Abstract. About 30 years ago a new branch of what von Neumann called “abstract analysis” was born. This event led to the solution of quite a few well known problems, that were formulated in purely classical terms. This was done after some people, studying this or that problem, realized that behind the classical norm on a given space, an essentially richer structure was hidden. This is the so-called “quantum norm”, or “abstract operator space structure”.

We begin recalling several classical problems that were clarified and solved after their reformulation in the language of quantum norms. Then we proceed to two main concepts of the area: the quantum norm and the completely bounded operator, presenting, at the same time, some examples and counterexamples. Here we shall explain, from the general aspect of what is now called quantum or non–commutative mathematics, the use of the terms “quantum norm” and “quantization of a normed space”.

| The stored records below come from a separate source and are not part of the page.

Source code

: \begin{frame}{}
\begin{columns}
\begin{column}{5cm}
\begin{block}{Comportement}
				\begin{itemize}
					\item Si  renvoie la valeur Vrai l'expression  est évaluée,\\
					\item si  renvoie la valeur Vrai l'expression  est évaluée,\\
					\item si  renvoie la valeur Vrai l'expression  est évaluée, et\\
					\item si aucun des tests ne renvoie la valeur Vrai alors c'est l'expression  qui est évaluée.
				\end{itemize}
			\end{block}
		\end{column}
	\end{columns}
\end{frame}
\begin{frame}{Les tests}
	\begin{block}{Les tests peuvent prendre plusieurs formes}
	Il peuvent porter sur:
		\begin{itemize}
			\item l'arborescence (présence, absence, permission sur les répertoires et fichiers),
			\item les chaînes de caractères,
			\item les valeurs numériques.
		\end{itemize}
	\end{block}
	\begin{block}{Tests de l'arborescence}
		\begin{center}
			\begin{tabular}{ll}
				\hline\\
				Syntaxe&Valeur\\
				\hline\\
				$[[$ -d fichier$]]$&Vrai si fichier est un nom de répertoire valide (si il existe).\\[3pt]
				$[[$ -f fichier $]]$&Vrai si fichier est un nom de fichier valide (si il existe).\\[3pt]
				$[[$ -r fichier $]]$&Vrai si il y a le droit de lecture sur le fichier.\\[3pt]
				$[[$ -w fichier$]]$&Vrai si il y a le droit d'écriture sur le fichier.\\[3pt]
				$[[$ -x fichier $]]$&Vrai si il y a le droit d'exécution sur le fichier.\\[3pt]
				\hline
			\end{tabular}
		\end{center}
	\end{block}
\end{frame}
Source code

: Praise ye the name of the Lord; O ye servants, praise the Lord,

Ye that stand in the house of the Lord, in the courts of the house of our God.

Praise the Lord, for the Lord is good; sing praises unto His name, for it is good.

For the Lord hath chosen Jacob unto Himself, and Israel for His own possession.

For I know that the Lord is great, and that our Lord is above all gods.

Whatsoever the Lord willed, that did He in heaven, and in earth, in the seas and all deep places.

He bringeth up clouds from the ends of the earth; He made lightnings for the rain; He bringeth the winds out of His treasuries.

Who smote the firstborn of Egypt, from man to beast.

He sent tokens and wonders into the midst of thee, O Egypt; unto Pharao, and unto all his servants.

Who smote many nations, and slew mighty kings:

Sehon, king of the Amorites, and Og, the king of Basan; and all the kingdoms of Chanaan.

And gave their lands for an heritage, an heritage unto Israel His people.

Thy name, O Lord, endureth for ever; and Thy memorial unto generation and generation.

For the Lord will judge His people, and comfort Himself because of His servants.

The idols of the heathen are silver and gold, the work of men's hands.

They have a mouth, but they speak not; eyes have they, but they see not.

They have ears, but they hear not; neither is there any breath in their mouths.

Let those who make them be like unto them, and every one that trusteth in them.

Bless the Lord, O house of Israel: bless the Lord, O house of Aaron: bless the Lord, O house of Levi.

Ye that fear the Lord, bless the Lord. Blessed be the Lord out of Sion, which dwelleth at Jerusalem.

In the whole quantum functional analysis one can easily distinguish three most deep and important results, that form the heart of the subject. These are the Ruan Representation Theorem (whose message is that there are no quantum spaces, save operator spaces), the Arveson/Wittstock Theorem (also called Quan- tum Hahn/Banach Theorem) and the Paulsen/Wittstock Decomposition Theorem (that reduces general completely bounded operators to two fairly concrete types). In the concluding part of the talk, we shall discuss these theorems, whose formulations are quite simple and transparent.